↓

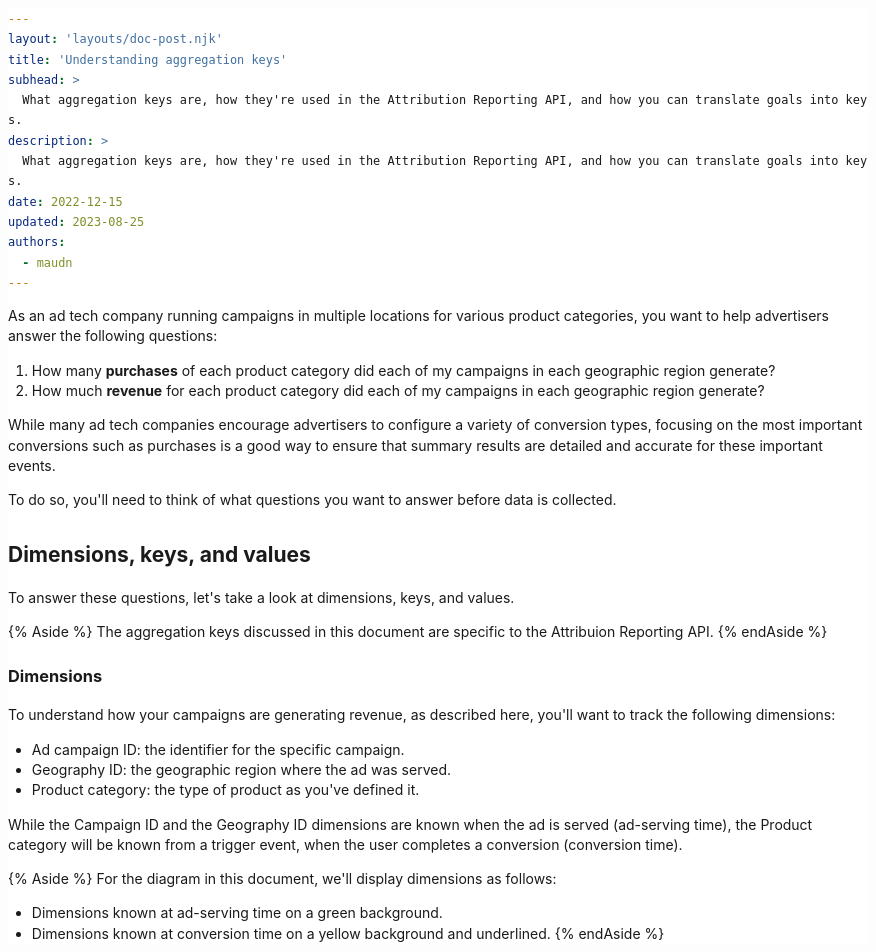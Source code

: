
 ```yaml
---
layout: 'layouts/doc-post.njk'
title: 'Understanding aggregation keys'
subhead: >
  What aggregation keys are, how they're used in the Attribution Reporting API, and how you can translate goals into keys.
description: >
  What aggregation keys are, how they're used in the Attribution Reporting API, and how you can translate goals into keys.
date: 2022-12-15
updated: 2023-08-25
authors:
  - maudn
---
```


As an ad tech company running campaigns in multiple locations for various product categories, you want to help advertisers answer the following questions:

1.  How many **purchases** of each product category did each of my campaigns in each geographic region generate?
1.  How much **revenue** for each product category did each of my campaigns in each geographic region generate?

While many ad tech companies encourage advertisers to configure a variety of conversion types, focusing on the most important conversions such as purchases is a good way to ensure that summary results are detailed and accurate for these important events.

To do so, you'll need to think of what questions you want to answer before data is collected.

## Dimensions, keys, and values

To answer these questions, let's take a look at dimensions, keys, and values.

{% Aside %}
The aggregation keys discussed in this document are specific to the Attribuion Reporting API.
{% endAside %}

### Dimensions

To understand how your campaigns are generating revenue, as described here, you'll want to track the following dimensions:

- Ad campaign ID: the identifier for the specific campaign.
- Geography ID: the geographic region where the ad was served.
- Product category: the type of product as you've defined it.

While the Campaign ID and the Geography ID dimensions are known when the ad is served (ad-serving time), the Product category will be known from a trigger event, when the user completes a conversion (conversion time).

{% Aside %}
For the diagram in this document, we'll display dimensions as follows:
- Dimensions known at ad-serving time on a green background.
- Dimensions known at conversion time on a yellow background and underlined.
{% endAside %}

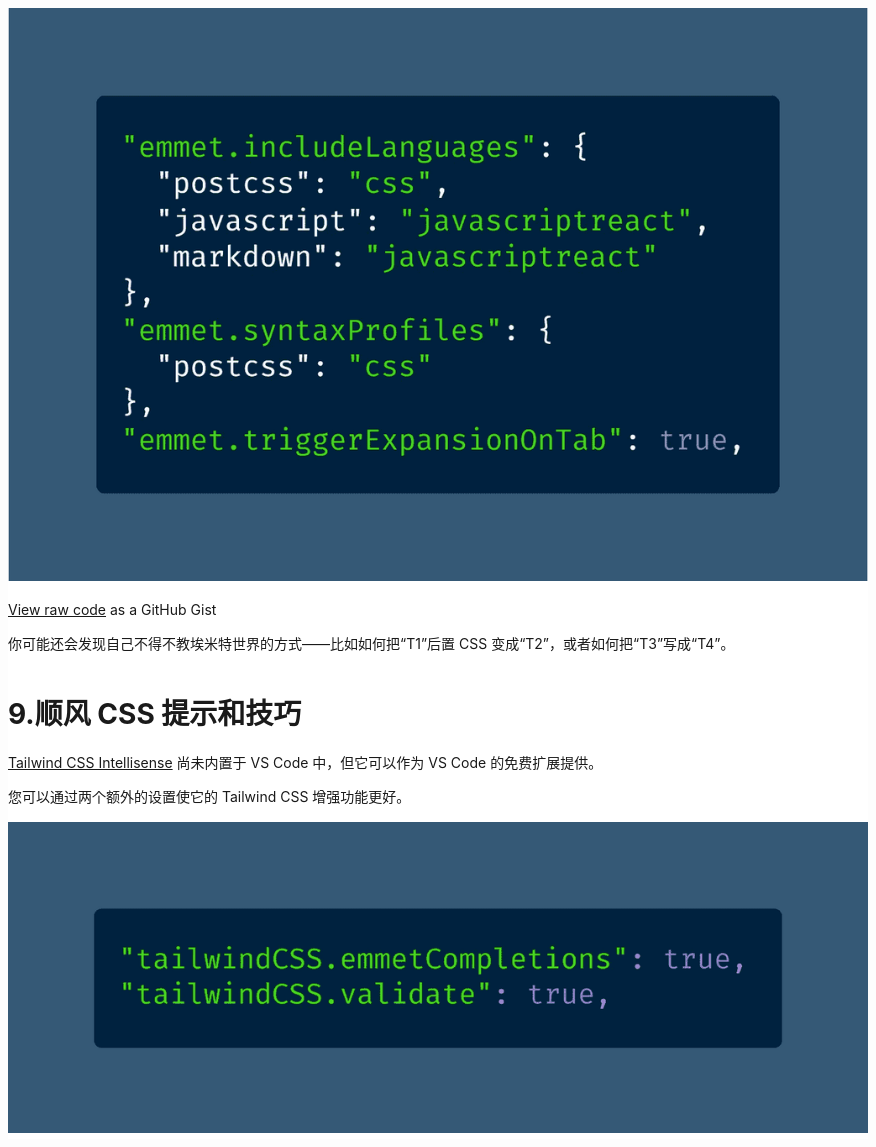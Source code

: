 ![](img/782d869126086a8c57e90eded4f400db.png)

[View raw code](https://gist.github.com/DoctorDerek/190713a7206d173cb332a6f214de5def) as a GitHub Gist

你可能还会发现自己不得不教埃米特世界的方式——比如如何把“T1”后置 CSS 变成“T2”，或者如何把“T3”写成“T4”。

# 9.顺风 CSS 提示和技巧

[Tailwind CSS Intellisense](https://marketplace.visualstudio.com/items?itemName=bradlc.vscode-tailwindcss) 尚未内置于 VS Code 中，但它可以作为 VS Code 的免费扩展提供。

您可以通过两个额外的设置使它的 Tailwind CSS 增强功能更好。

![](img/ea6719ce5d876923455f3b521a80a40b.png)
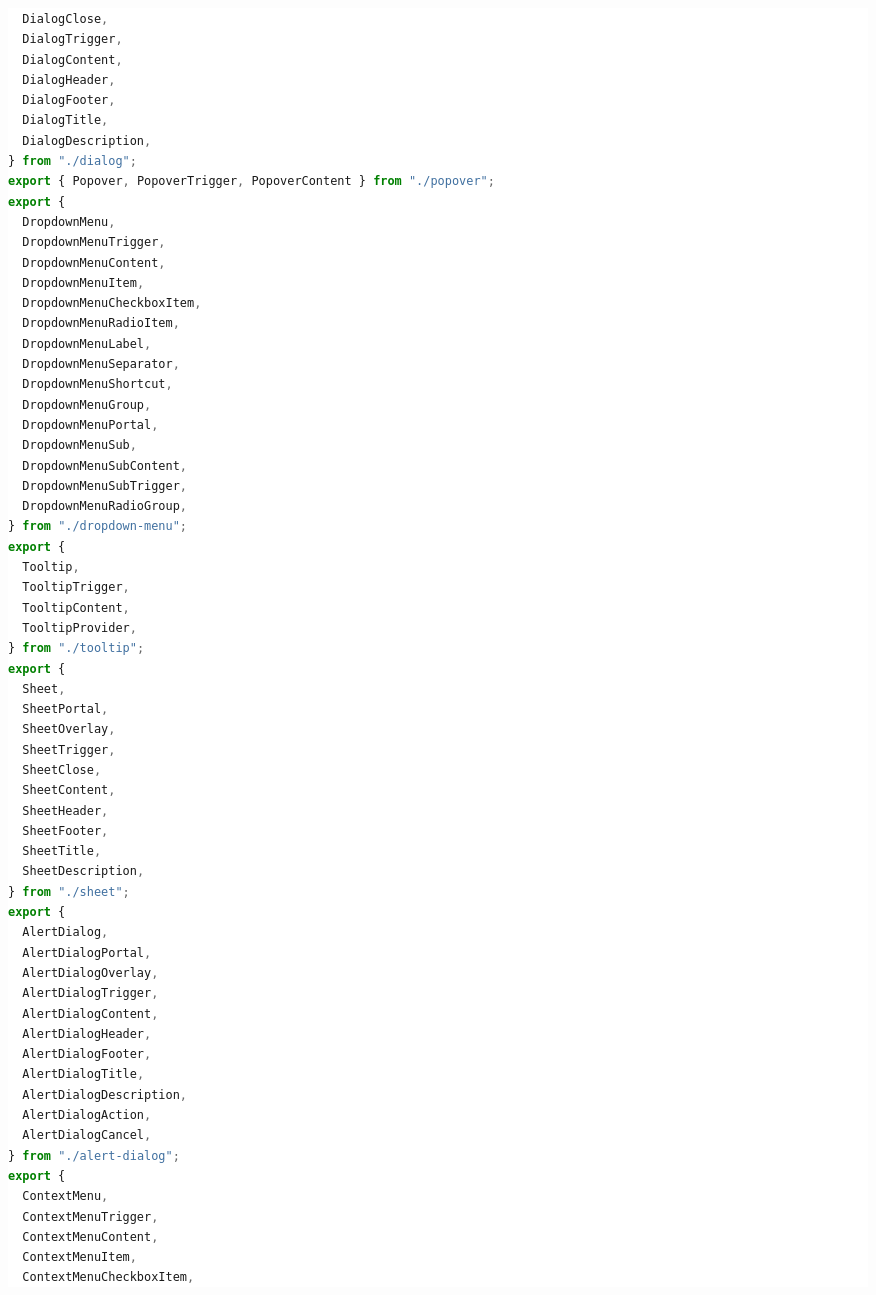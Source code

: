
 ```typescript
  DialogClose,
  DialogTrigger,
  DialogContent,
  DialogHeader,
  DialogFooter,
  DialogTitle,
  DialogDescription,
} from "./dialog";
export { Popover, PopoverTrigger, PopoverContent } from "./popover";
export {
  DropdownMenu,
  DropdownMenuTrigger,
  DropdownMenuContent,
  DropdownMenuItem,
  DropdownMenuCheckboxItem,
  DropdownMenuRadioItem,
  DropdownMenuLabel,
  DropdownMenuSeparator,
  DropdownMenuShortcut,
  DropdownMenuGroup,
  DropdownMenuPortal,
  DropdownMenuSub,
  DropdownMenuSubContent,
  DropdownMenuSubTrigger,
  DropdownMenuRadioGroup,
} from "./dropdown-menu";
export {
  Tooltip,
  TooltipTrigger,
  TooltipContent,
  TooltipProvider,
} from "./tooltip";
export {
  Sheet,
  SheetPortal,
  SheetOverlay,
  SheetTrigger,
  SheetClose,
  SheetContent,
  SheetHeader,
  SheetFooter,
  SheetTitle,
  SheetDescription,
} from "./sheet";
export {
  AlertDialog,
  AlertDialogPortal,
  AlertDialogOverlay,
  AlertDialogTrigger,
  AlertDialogContent,
  AlertDialogHeader,
  AlertDialogFooter,
  AlertDialogTitle,
  AlertDialogDescription,
  AlertDialogAction,
  AlertDialogCancel,
} from "./alert-dialog";
export {
  ContextMenu,
  ContextMenuTrigger,
  ContextMenuContent,
  ContextMenuItem,
  ContextMenuCheckboxItem,
```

↑

- _How to complete this task_
Scan the listing above. Collect all lines with the word "generate".

- _Solved problem_
1.  How many **purchases** of each product category did each of my campaigns in each geographic region generate?
1.  How much **revenue** for each product category did each of my campaigns in each geographic region generate?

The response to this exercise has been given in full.